▶ ACTIVITY:
Look through the listing below and report the lines that have the word "style" in them.

▶ RECORDS PROVIDED:
----------

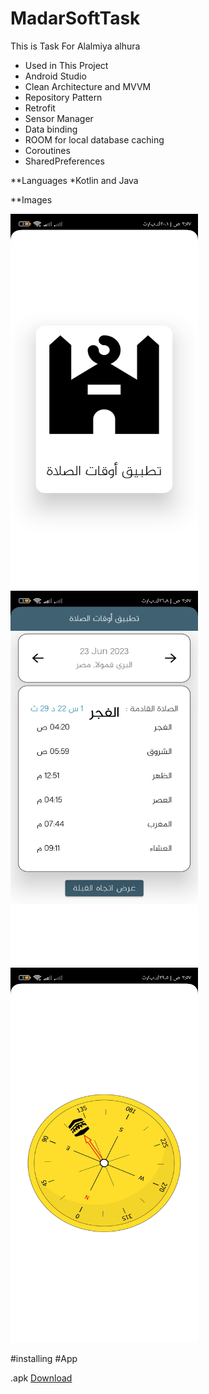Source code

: # MadarSoftTask
This is Task For Alalmiya alhura 

* Used in This Project
* Android Studio
* Clean Architecture and MVVM 
* Repository Pattern
* Retrofit
* Sensor Manager
* Data binding
* ROOM for local database caching
* Coroutines
* SharedPreferences


**Languages
*Kotlin and Java

**Images

<img src="Images/1.jpg" alt="Screen Shot Of Design" style="width:300px;height:600px;">
<img src="Images/2.jpg" alt="Screen Shot Of Design" style="width:300px;height:600px;">
<img src="Images/3.jpg" alt="Screen Shot Of Design" style="width:300px;height:600px;">



#installing #App

.apk
<a href="https://raw.githubusercontent.com/AhmedMHassaan/PrayersTimesApp/master/APK/PeayerApp.apk" target="_blanc">Download<a/>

----------

▶ SOLUTION FOR THIS EXERCISE:
<img src="Images/1.jpg" alt="Screen Shot Of Design" style="width:300px;height:600px;">
<img src="Images/2.jpg" alt="Screen Shot Of Design" style="width:300px;height:600px;">
<img src="Images/3.jpg" alt="Screen Shot Of Design" style="width:300px;height:600px;">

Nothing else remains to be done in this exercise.